The answer should be the records below, word for word, with every image left out.

──────── Listed records ────────

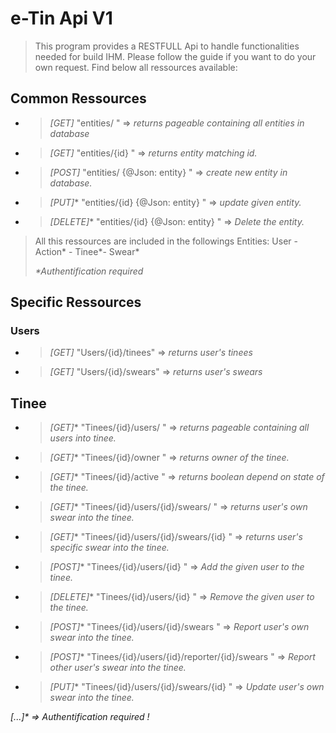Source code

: # e-Tin Api V1

> This program provides a RESTFULL Api to handle functionalities needed for build IHM.
> Please follow the guide if you want to do your own request.
> Find below all ressources available:

## Common Ressources

* > *[GET]*  "entities/ "  => _returns pageable containing all entities  in database_
* > *[GET]*  "entities/{id} "  => _returns  entity matching id._
* > *[POST]*  "entities/ {@Json: entity} "  => _create new entity in database._
* > *[PUT]**  "entities/{id} {@Json: entity} "  => _update given entity._
* > *[DELETE]**  "entities/{id} {@Json: entity} "  => _Delete the  entity._

> All this  ressources are included in the followings Entities: User -  Action* - Tinee*- Swear*
>
> _*Authentification required_

## Specific Ressources

### Users

* > *[GET]*  "Users/{id}/tinees"  => _returns user's tinees_
* > *[GET]*  "Users/{id}/swears"  => _returns user's swears_

## Tinee

* > *[GET]**  "Tinees/{id}/users/ "  => _returns pageable containing all  users into tinee._

* > *[GET]**  "Tinees/{id}/owner "  => _returns  owner of the tinee._

* > *[GET]**  "Tinees/{id}/active "  => _returns  boolean  depend on  state of the tinee._

* > *[GET]**  "Tinees/{id}/users/{id}/swears/ "  => _returns user's *own* swear into the tinee._

* > *[GET]**  "Tinees/{id}/users/{id}/swears/{id} "  => _returns user's specific swear into the tinee._

* > *[POST]**  "Tinees/{id}/users/{id} "  => _Add the given  user to the tinee._

* > *[DELETE]**  "Tinees/{id}/users/{id} "  => _Remove the given  user to the tinee._

* > *[POST]**  "Tinees/{id}/users/{id}/swears "  => _Report user's *own* swear into the tinee._

* > *[POST]**  "Tinees/{id}/users/{id}/reporter/{id}/swears "  => _Report *other* user's swear into the tinee._

* > *[PUT]**  "Tinees/{id}/users/{id}/swears/{id} "  => _Update user's *own* swear into the tinee._

_[...]* => Authentification required !_
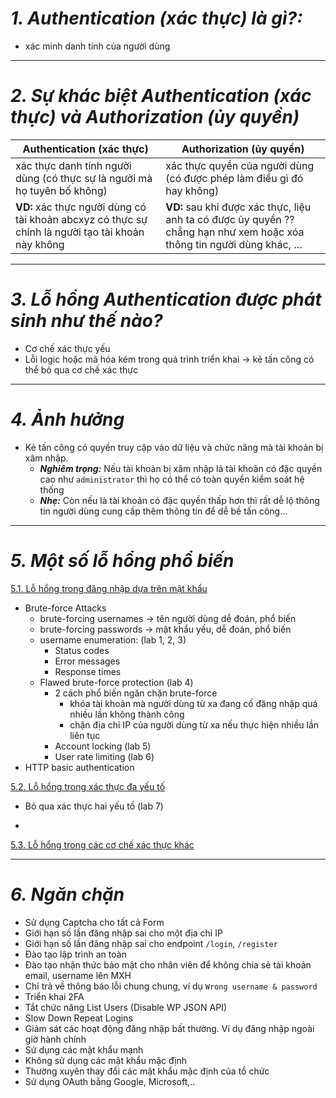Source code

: # ***1. Authentication (xác thực) là gì?:***
- xác minh danh tính của người dùng
___
# ***2. Sự khác biệt Authentication (xác thực) và Authorization (ủy quyền)***

| Authentication (xác thực)  | Authorization (ủy quyền)         |
| ----- | ------------- |
| xác thực danh tính người dùng (có thực sự là người mà họ tuyên bố không) | xác thực quyền của người dùng (có được phép làm điều gì đó hay không) |
| **VD:** xác thực người dùng có tài khoản abcxyz có thực sự chính là người tạo tài khoản này không  | **VD:** sau khi được xác thực, liệu anh ta có được ủy quyền ?? chẳng hạn như xem hoặc xóa thông tin người dùng khác, … |
___
# ***3. Lỗ hổng Authentication được phát sinh như thế nào?***
- Cơ chế xác thực yếu
- Lỗi logic hoặc mã hóa kém trong quá trình triển khai → kẻ tấn công có thể bỏ qua cơ chế xác thực
___
# ***4. Ảnh hưởng***
- Kẻ tấn công có quyền truy cập vào dữ liệu và chức năng mà tài khoản bị xâm nhập.
  - ***Nghiêm trọng:*** Nếu tài khoản bị xâm nhập là tài khoản có đặc quyền cao như `administrator` thì họ có thể có toàn quyền kiểm soát hệ thống
  - ***Nhẹ:*** Còn nếu là tài khoản có đặc quyền thấp hơn thì rất dễ lộ thông tin người dùng cung cấp thêm thông tin để dễ bề tấn công…
___
# ***5. Một số lỗ hổng phổ biến***
[5.1. Lỗ hổng trong đăng nhập dựa trên mật khẩu](part1.md)
- Brute-force Attacks
  - brute-forcing usernames → tên người dùng dễ đoán, phổ biến
  - brute-forcing passwords → mật khẩu yếu, dễ đoán, phổ biến
  - username enumeration: (lab 1, 2, 3)
    - Status codes
    - Error messages
    - Response times
  - Flawed brute-force protection (lab 4)
    - 2 cách phổ biến ngăn chặn brute-force
      - khóa tài khoản mà người dùng từ xa đang cố đăng nhập quá nhiều lần không thành công
      - chặn địa chỉ IP của người dùng từ xa nếu thực hiện nhiều lần liên tục
    - Account locking (lab 5)
    - User rate limiting (lab 6)
- HTTP basic authentication

[5.2. Lỗ hổng trong xác thực đa yếu tố](part2.md)

- Bỏ qua xác thực hai yếu tố (lab 7)


- 
[5.3. Lỗ hổng trong các cơ chế xác thực khác](part3.md)

___
# ***6. Ngăn chặn***
- Sử dụng Captcha cho tất cả Form
- Giới hạn số lần đăng nhập sai cho một địa chỉ IP
- Giới hạn số lần đăng nhập sai cho endpoint `/login`, `/register`
- Đào tạo lập trình an toàn
- Đào tạo nhận thức bảo mật cho nhân viên để không chia sẻ tài khoản email, username lên MXH
- Chỉ trả về thông báo lỗi chung chung, ví dụ `Wrong username & password`
- Triển khai 2FA
- Tắt chức năng List Users (Disable WP JSON API)
- Slow Down Repeat Logins
- Giám sát các hoạt động đăng nhập bất thường. Ví dụ đăng nhập ngoài giờ hành chính
- Sử dụng các mật khẩu mạnh
- Không sử dụng các mật khẩu mặc định
- Thường xuyên thay đổi các mật khẩu mặc định của tổ chức
- Sử dụng OAuth bằng Google, Microsoft,..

────────

▸ **Result of this exercise**
Source code

: # e-Tin Api V1

> This program provides a RESTFULL Api to handle functionalities needed for build IHM.
> Please follow the guide if you want to do your own request.
> Find below all ressources available:

## Common Ressources

* > *[GET]*  "entities/ "  => _returns pageable containing all entities  in database_
* > *[GET]*  "entities/{id} "  => _returns  entity matching id._
* > *[POST]*  "entities/ {@Json: entity} "  => _create new entity in database._
* > *[PUT]**  "entities/{id} {@Json: entity} "  => _update given entity._
* > *[DELETE]**  "entities/{id} {@Json: entity} "  => _Delete the  entity._

> All this  ressources are included in the followings Entities: User -  Action* - Tinee*- Swear*
>
> _*Authentification required_

## Specific Ressources

### Users

* > *[GET]*  "Users/{id}/tinees"  => _returns user's tinees_
* > *[GET]*  "Users/{id}/swears"  => _returns user's swears_

## Tinee

* > *[GET]**  "Tinees/{id}/users/ "  => _returns pageable containing all  users into tinee._

* > *[GET]**  "Tinees/{id}/owner "  => _returns  owner of the tinee._

* > *[GET]**  "Tinees/{id}/active "  => _returns  boolean  depend on  state of the tinee._

* > *[GET]**  "Tinees/{id}/users/{id}/swears/ "  => _returns user's *own* swear into the tinee._

* > *[GET]**  "Tinees/{id}/users/{id}/swears/{id} "  => _returns user's specific swear into the tinee._

* > *[POST]**  "Tinees/{id}/users/{id} "  => _Add the given  user to the tinee._

* > *[DELETE]**  "Tinees/{id}/users/{id} "  => _Remove the given  user to the tinee._

* > *[POST]**  "Tinees/{id}/users/{id}/swears "  => _Report user's *own* swear into the tinee._

* > *[POST]**  "Tinees/{id}/users/{id}/reporter/{id}/swears "  => _Report *other* user's swear into the tinee._

* > *[PUT]**  "Tinees/{id}/users/{id}/swears/{id} "  => _Update user's *own* swear into the tinee._

_[...]* => Authentification required !_
Source code

: # ***1. Authentication (xác thực) là gì?:***
- xác minh danh tính của người dùng
___
# ***2. Sự khác biệt Authentication (xác thực) và Authorization (ủy quyền)***

| Authentication (xác thực)  | Authorization (ủy quyền)         |
| ----- | ------------- |
| xác thực danh tính người dùng (có thực sự là người mà họ tuyên bố không) | xác thực quyền của người dùng (có được phép làm điều gì đó hay không) |
| **VD:** xác thực người dùng có tài khoản abcxyz có thực sự chính là người tạo tài khoản này không  | **VD:** sau khi được xác thực, liệu anh ta có được ủy quyền ?? chẳng hạn như xem hoặc xóa thông tin người dùng khác, … |
___
# ***3. Lỗ hổng Authentication được phát sinh như thế nào?***
- Cơ chế xác thực yếu
- Lỗi logic hoặc mã hóa kém trong quá trình triển khai → kẻ tấn công có thể bỏ qua cơ chế xác thực
___
# ***4. Ảnh hưởng***
- Kẻ tấn công có quyền truy cập vào dữ liệu và chức năng mà tài khoản bị xâm nhập.
  - ***Nghiêm trọng:*** Nếu tài khoản bị xâm nhập là tài khoản có đặc quyền cao như `administrator` thì họ có thể có toàn quyền kiểm soát hệ thống
  - ***Nhẹ:*** Còn nếu là tài khoản có đặc quyền thấp hơn thì rất dễ lộ thông tin người dùng cung cấp thêm thông tin để dễ bề tấn công…
___
# ***5. Một số lỗ hổng phổ biến***
[5.1. Lỗ hổng trong đăng nhập dựa trên mật khẩu](part1.md)
- Brute-force Attacks
  - brute-forcing usernames → tên người dùng dễ đoán, phổ biến
  - brute-forcing passwords → mật khẩu yếu, dễ đoán, phổ biến
  - username enumeration: (lab 1, 2, 3)
    - Status codes
    - Error messages
    - Response times
  - Flawed brute-force protection (lab 4)
    - 2 cách phổ biến ngăn chặn brute-force
      - khóa tài khoản mà người dùng từ xa đang cố đăng nhập quá nhiều lần không thành công
      - chặn địa chỉ IP của người dùng từ xa nếu thực hiện nhiều lần liên tục
    - Account locking (lab 5)
    - User rate limiting (lab 6)
- HTTP basic authentication

[5.2. Lỗ hổng trong xác thực đa yếu tố](part2.md)

- Bỏ qua xác thực hai yếu tố (lab 7)


- 
[5.3. Lỗ hổng trong các cơ chế xác thực khác](part3.md)

___
# ***6. Ngăn chặn***
- Sử dụng Captcha cho tất cả Form
- Giới hạn số lần đăng nhập sai cho một địa chỉ IP
- Giới hạn số lần đăng nhập sai cho endpoint `/login`, `/register`
- Đào tạo lập trình an toàn
- Đào tạo nhận thức bảo mật cho nhân viên để không chia sẻ tài khoản email, username lên MXH
- Chỉ trả về thông báo lỗi chung chung, ví dụ `Wrong username & password`
- Triển khai 2FA
- Tắt chức năng List Users (Disable WP JSON API)
- Slow Down Repeat Logins
- Giám sát các hoạt động đăng nhập bất thường. Ví dụ đăng nhập ngoài giờ hành chính
- Sử dụng các mật khẩu mạnh
- Không sử dụng các mật khẩu mặc định
- Thường xuyên thay đổi các mật khẩu mặc định của tổ chức
- Sử dụng OAuth bằng Google, Microsoft,..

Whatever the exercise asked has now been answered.